What the exercise asks =
Your response should contain each line of the data that includes "Operator".

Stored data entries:
○ ○ ○

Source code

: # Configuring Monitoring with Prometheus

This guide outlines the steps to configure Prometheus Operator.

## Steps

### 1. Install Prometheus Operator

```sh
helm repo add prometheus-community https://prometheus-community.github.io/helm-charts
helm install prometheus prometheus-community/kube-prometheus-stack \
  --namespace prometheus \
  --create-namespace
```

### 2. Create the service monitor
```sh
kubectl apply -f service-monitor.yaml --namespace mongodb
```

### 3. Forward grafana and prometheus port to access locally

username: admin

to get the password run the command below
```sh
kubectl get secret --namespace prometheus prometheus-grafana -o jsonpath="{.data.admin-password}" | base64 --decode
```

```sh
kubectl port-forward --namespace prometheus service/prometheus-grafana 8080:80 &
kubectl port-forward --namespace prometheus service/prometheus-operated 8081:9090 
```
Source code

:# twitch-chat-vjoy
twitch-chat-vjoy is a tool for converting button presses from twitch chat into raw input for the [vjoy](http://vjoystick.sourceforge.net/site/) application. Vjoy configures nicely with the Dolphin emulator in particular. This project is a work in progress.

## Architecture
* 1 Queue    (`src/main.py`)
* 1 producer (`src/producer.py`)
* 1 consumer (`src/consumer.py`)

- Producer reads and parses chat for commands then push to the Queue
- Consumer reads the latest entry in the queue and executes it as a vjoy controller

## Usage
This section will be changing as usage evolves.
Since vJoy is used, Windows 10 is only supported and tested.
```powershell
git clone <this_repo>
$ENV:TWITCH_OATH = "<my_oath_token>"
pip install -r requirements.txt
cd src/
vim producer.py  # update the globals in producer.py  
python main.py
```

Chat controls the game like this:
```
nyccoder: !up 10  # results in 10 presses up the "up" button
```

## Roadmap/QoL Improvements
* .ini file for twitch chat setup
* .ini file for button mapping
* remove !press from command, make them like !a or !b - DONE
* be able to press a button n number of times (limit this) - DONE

○ ○ ○

Your response =
This guide outlines the steps to configure Prometheus Operator.
### 1. Install Prometheus Operator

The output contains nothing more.